27 Haziran 2019 Perşembe

250cc Vespa ile 5500 km Avrupa Turu - 12 Ülke




Merhabalar


2017 ağustos sonunda 150 cc ilk Vespa Primavera ile Yunanistan üzerinden İtalya’ya gidip gelmiştim. 8 gün - 3500 km süren bu maceradan 2 yıl sonra 5500 km ilk yeni bir maceraya giriştik.
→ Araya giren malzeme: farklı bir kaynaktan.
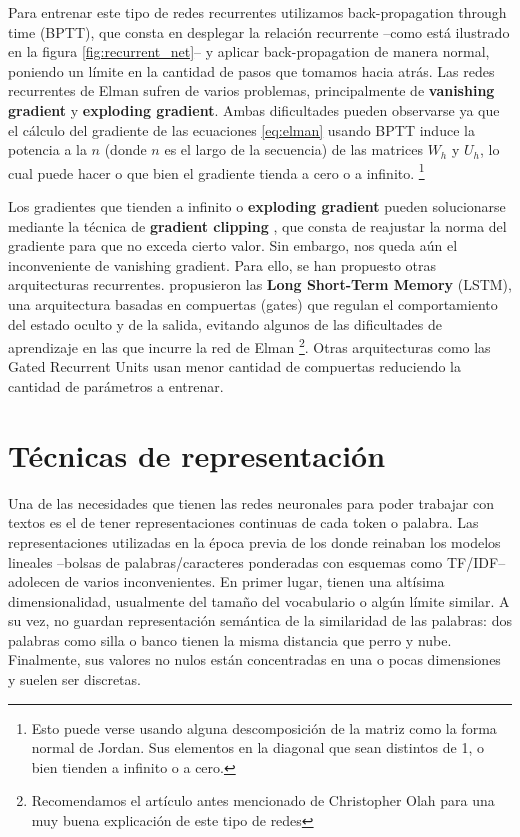 Para entrenar este tipo de redes recurrentes utilizamos back-propagation through time (BPTT), que consta en desplegar la relación recurrente --como está ilustrado en la figura \ref{fig:recurrent_net}-- y aplicar back-propagation de manera normal, poniendo un límite en la cantidad de pasos que tomamos hacia atrás. Las redes recurrentes de Elman sufren de varios problemas, principalmente de \textbf{vanishing gradient} y \textbf{exploding gradient}. Ambas dificultades pueden observarse ya que el cálculo del gradiente de las ecuaciones \ref{eq:elman} usando BPTT induce la potencia a la $n$ (donde $n$ es el largo de la secuencia) de las matrices $W_h$ y $U_h$, lo cual puede hacer o que bien el gradiente tienda a cero o a infinito. \footnote{ Esto puede verse usando alguna descomposición de la matriz como la forma normal de Jordan. Sus elementos en la diagonal que sean distintos de 1, o bien tienden a infinito o a cero.}

Los gradientes que tienden a infinito o \textbf{exploding gradient} pueden solucionarse mediante la técnica de \textbf{gradient clipping} \cite{goodfellow2016deep}, que consta de reajustar la norma del gradiente para que no exceda cierto valor. Sin embargo, nos queda aún el inconveniente de vanishing gradient. Para ello, se han propuesto otras arquitecturas recurrentes. \citet{hochreiter1997long} propusieron las \textbf{Long Short-Term Memory} (LSTM), una arquitectura basadas en compuertas (gates) que regulan el comportamiento del estado oculto y de la salida, evitando algunos de las dificultades de aprendizaje en las que incurre la red de Elman \footnote{Recomendamos el artículo antes mencionado de Christopher Olah para una muy buena explicación de este tipo de redes}. Otras arquitecturas como las Gated Recurrent Units \cite{cho-etal-2014-learning} usan menor cantidad de compuertas reduciendo la cantidad de parámetros a entrenar.

\section{Técnicas de representación}
\label{sec:02_representaciones}

Una de las necesidades que tienen las redes neuronales para poder trabajar con textos es el de tener representaciones continuas de cada token o palabra. Las representaciones utilizadas en la época previa de los donde reinaban los modelos lineales --bolsas de palabras/caracteres ponderadas con esquemas como TF/IDF-- adolecen de varios inconvenientes. En primer lugar, tienen una altísima dimensionalidad, usualmente del tamaño del vocabulario o algún límite similar. A su vez, no guardan representación semántica de la similaridad de las palabras: dos palabras como silla o banco tienen la misma distancia que perro y nube. Finalmente, sus valores no nulos están concentradas en una o pocas dimensiones y suelen ser discretas.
İşimden dolayı uzun süreli izin almam sorun olduğu için, tüm haftayı kapsayan Ramazan Bayramını da fırsat bilerek 2 haftalık bir plan yapmaya başladım. Aklım uzak doğudaydı aslında ama hava koşullarının uygun olmayacağını gördüğümden dolayı motosiklet ile bir şeyler yapmaya karar verdim. 2 rota vardı aklımda. Güney İtalya ya da bir kaç avrupa ülkesini kapsayan bir tur.

Konuyu benimle aynı Vespa sahibi arkadaşım Ersin ile paylaştım. Daha önce İtalya' ya yaptığım yolculuğu da beraber yapacaktık ama iş değişikliği nedeniyle tek gitmiştim. Bu sefer o da bu maceraya dahil olmak istedi. Birlikte bir rota çizdik. Hedefimiz Viyana'ya gidip oradan Como Gölü, sonrasında da Venedik’i ziyaret etmekti. Dönüş yolunda da Hırvatistan ve  Arnavutluk’u gezip sonrasında 2-3 gün Yunanistan’ da deniz tatili yapmayı düşündük. Bu macera için 16 günümüz vardı.

Yolculuk sonunda gerçekleşen rotamız aşağıdaki gibi oldu. İşaretli alanlarlar kaldığımız ve belli bir süre harcayarak gezdiğimiz yerleri ifade ediyor.


Rotamız


Kabaca rotamız belli olunca vize işlemlerine başladık. Rotamız Bulgaristan’dan başlasa da
vizeyi Yunanistan’dan aldık. Sınırda bununla ilgili bir sorun çıkmadı. Sorun olabilir diyenler oluyordu ama biz sorun yaşamadık.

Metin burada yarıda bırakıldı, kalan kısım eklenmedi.